Jika tanpa memperhitungkan transfer daerah untuk fungsi pendidikan ke APBD, sangat minim pemerintah daerah yang sudah memenuhi APBD murni miniml 20 persen.
Muhadjir mengatakan, dari sekitar Rp 440 triliun anggaran fungsi pendidikan di APBN, lebih dari 60 persen ditransfer ke daerah.

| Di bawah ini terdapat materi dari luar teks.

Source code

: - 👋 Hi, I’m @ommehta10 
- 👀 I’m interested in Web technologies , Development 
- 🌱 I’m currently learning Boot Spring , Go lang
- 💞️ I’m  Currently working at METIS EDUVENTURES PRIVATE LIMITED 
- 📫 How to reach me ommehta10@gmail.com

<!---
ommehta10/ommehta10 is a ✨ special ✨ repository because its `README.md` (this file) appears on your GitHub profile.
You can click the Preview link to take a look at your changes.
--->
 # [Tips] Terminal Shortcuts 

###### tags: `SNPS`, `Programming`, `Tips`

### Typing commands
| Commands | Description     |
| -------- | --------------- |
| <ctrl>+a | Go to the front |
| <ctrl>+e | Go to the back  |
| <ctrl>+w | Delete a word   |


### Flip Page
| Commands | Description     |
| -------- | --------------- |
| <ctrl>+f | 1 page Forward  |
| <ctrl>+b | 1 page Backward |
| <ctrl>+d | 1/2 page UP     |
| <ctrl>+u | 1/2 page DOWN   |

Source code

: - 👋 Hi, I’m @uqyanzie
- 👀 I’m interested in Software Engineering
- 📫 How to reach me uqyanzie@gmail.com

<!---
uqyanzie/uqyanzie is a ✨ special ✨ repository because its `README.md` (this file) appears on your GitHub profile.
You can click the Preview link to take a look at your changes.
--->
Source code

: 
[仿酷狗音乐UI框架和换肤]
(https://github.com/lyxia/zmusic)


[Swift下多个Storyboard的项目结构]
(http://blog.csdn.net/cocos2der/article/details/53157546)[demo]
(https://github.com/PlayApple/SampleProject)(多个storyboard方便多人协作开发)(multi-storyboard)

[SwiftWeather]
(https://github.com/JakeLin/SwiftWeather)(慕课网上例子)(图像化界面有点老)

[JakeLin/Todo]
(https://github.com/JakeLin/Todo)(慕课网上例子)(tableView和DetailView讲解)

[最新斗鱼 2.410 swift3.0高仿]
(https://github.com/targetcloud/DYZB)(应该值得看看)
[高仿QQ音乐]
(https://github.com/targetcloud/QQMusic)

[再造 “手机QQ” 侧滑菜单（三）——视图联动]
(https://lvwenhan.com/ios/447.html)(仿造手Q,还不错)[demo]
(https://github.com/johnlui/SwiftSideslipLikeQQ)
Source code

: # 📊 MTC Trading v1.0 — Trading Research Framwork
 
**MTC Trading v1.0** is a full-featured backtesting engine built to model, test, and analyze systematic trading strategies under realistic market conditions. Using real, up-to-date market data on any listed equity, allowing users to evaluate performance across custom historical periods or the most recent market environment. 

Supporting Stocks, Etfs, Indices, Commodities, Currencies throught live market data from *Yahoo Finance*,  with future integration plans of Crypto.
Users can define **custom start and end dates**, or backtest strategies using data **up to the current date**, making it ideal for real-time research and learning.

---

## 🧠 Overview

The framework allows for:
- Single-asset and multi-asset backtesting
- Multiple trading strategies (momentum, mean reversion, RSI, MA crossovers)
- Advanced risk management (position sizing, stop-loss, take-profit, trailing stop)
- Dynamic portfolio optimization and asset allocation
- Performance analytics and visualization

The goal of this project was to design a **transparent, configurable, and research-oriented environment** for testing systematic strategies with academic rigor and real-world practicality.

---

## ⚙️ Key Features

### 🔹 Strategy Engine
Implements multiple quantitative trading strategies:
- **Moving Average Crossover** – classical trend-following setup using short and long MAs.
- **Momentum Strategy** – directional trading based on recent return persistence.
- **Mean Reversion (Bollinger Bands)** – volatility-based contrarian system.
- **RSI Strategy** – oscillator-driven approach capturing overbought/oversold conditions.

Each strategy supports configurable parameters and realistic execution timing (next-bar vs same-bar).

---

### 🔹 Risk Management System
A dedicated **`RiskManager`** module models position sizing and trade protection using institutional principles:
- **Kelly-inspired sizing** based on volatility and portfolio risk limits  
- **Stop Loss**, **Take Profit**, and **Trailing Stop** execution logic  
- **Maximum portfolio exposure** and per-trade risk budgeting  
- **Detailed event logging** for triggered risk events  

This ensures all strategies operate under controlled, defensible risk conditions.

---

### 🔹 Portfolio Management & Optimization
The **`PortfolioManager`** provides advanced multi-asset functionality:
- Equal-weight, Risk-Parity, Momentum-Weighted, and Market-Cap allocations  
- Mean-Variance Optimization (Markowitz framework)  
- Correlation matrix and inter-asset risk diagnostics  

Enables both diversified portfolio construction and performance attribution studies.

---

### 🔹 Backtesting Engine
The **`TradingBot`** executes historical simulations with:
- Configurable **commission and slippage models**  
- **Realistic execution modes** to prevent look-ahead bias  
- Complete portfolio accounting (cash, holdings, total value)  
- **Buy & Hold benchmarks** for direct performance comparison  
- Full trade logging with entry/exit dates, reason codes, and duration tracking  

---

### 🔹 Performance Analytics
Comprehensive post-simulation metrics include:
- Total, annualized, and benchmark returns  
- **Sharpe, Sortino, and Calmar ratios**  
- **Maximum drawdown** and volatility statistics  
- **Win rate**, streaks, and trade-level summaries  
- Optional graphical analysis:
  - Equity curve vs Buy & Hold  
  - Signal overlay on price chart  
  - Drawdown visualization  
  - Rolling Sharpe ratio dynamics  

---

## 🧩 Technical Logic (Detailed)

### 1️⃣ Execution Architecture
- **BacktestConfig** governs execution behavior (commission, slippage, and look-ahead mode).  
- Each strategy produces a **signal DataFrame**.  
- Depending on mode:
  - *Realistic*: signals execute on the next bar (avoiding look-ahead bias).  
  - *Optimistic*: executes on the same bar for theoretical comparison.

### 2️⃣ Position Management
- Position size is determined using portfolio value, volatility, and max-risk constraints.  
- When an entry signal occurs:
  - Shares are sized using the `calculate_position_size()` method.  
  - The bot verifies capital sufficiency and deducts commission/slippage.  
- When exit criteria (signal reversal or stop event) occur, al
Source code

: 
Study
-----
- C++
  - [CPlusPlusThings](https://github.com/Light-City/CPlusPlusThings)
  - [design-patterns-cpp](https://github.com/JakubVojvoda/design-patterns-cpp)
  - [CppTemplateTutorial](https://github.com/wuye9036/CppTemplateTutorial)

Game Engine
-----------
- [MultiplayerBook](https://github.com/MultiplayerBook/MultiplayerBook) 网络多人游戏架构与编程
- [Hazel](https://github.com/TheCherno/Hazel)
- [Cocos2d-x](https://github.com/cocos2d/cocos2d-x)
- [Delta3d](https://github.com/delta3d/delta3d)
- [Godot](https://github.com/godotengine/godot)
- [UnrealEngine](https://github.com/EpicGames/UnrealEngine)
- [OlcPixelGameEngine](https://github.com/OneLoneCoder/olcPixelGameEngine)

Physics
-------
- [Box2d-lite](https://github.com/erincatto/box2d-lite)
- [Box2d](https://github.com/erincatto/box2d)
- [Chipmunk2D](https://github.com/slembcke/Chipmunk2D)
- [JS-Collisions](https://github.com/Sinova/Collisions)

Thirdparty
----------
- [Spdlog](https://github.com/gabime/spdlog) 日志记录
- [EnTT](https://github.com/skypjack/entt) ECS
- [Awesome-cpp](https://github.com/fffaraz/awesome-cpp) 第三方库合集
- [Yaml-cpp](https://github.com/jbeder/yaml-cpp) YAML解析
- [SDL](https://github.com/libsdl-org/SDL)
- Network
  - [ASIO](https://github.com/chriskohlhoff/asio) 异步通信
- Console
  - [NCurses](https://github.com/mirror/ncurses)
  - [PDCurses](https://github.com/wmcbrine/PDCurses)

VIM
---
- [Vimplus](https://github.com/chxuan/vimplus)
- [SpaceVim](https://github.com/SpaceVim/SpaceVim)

Jika pemerintah daerah juga berkomitmen mengalokasikan ABPN murni 20 persen, diyakini kemajuan pendidikan semakin baik.
”Jika ada komitmen anggaran yang baik dari pemda, minimal bisa memberikan tambahan insentif untuk guru honorer di daerah agar mereka bisa dituntut fokus dalam menjadi guru yang bermutu di daerah masing-masing,” ujar Muhadjir.
Ia juga menyebut bantuan operasional pendidikan (BOS) dari pemerintah pusat masih banyak yang belum didampingi dengan BOS daerah. ”Harusnya pemda ada dukungan. Dana BOS ini untuk operasional sekolah dan juga membayar guru honorer,” lanjut Muhadjir.
Komitmen
Direktur Jenderal Pendidikan Dasar dan Menengah Kemdikbud Hamid Muhammad mengatakan, baru sekitar 50 persen daerah yang memberikan BOS daerah. Padahal, soal BOS daerah ini sudah dibuat komitmen bersama Kemdikbud dengan pemerintah daerah dan DPRD pada tahun 2006. Ada kesepakatan bahwa BOS dipenuhi 50 persen dari pusat dan 50 persen dari daerah.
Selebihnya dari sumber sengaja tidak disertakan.